Information: Begin

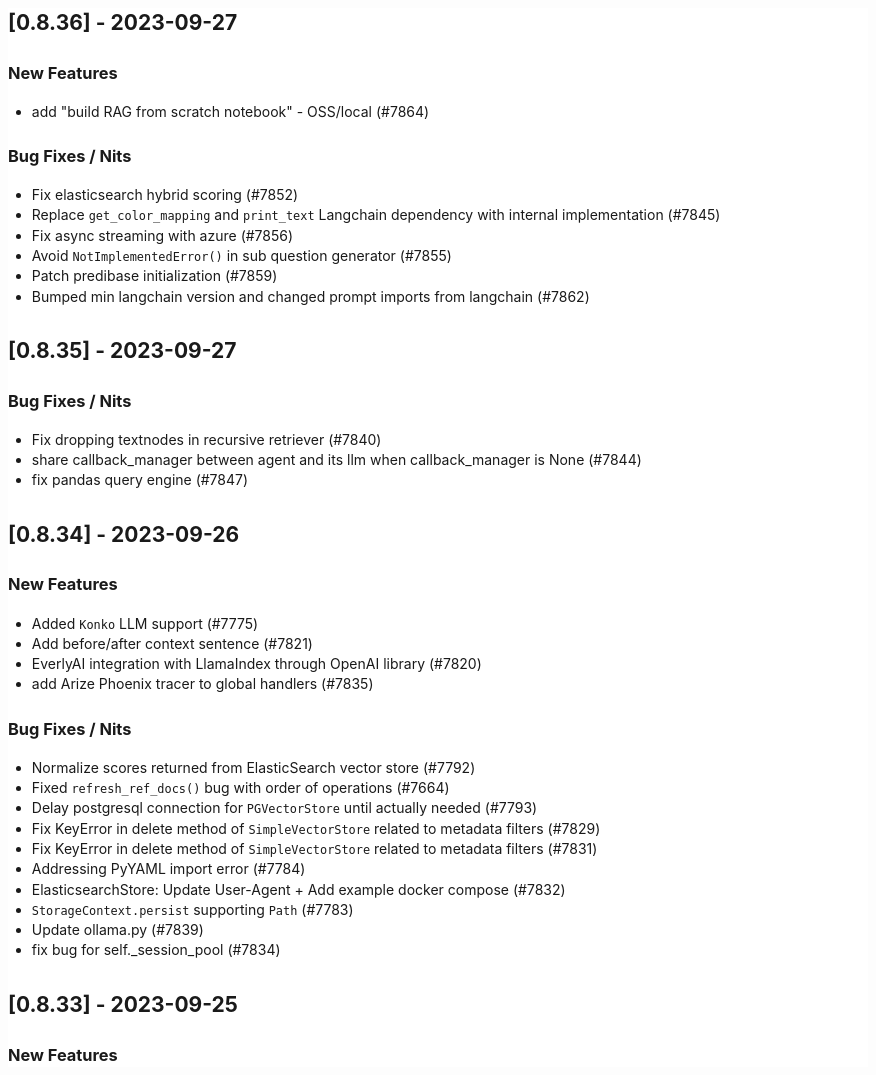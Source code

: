 ## [0.8.36] - 2023-09-27

### New Features

- add "build RAG from scratch notebook" - OSS/local (#7864)

### Bug Fixes / Nits

- Fix elasticsearch hybrid scoring (#7852)
- Replace `get_color_mapping` and `print_text` Langchain dependency with internal implementation (#7845)
- Fix async streaming with azure (#7856)
- Avoid `NotImplementedError()` in sub question generator (#7855)
- Patch predibase initialization (#7859)
- Bumped min langchain version and changed prompt imports from langchain (#7862)

## [0.8.35] - 2023-09-27

### Bug Fixes / Nits

- Fix dropping textnodes in recursive retriever (#7840)
- share callback_manager between agent and its llm when callback_manager is None (#7844)
- fix pandas query engine (#7847)

## [0.8.34] - 2023-09-26

### New Features

- Added `Konko` LLM support (#7775)
- Add before/after context sentence (#7821)
- EverlyAI integration with LlamaIndex through OpenAI library (#7820)
- add Arize Phoenix tracer to global handlers (#7835)

### Bug Fixes / Nits

- Normalize scores returned from ElasticSearch vector store (#7792)
- Fixed `refresh_ref_docs()` bug with order of operations (#7664)
- Delay postgresql connection for `PGVectorStore` until actually needed (#7793)
- Fix KeyError in delete method of `SimpleVectorStore` related to metadata filters (#7829)
- Fix KeyError in delete method of `SimpleVectorStore` related to metadata filters (#7831)
- Addressing PyYAML import error (#7784)
- ElasticsearchStore: Update User-Agent + Add example docker compose (#7832)
- `StorageContext.persist` supporting `Path` (#7783)
- Update ollama.py (#7839)
- fix bug for self.\_session_pool (#7834)

## [0.8.33] - 2023-09-25

### New Features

Information: End

(Exercise instructions) Look through the entries above; copy each line where the string "delete" appears.

(The answer)
- Fix KeyError in delete method of `SimpleVectorStore` related to metadata filters (#7829)
- Fix KeyError in delete method of `SimpleVectorStore` related to metadata filters (#7831)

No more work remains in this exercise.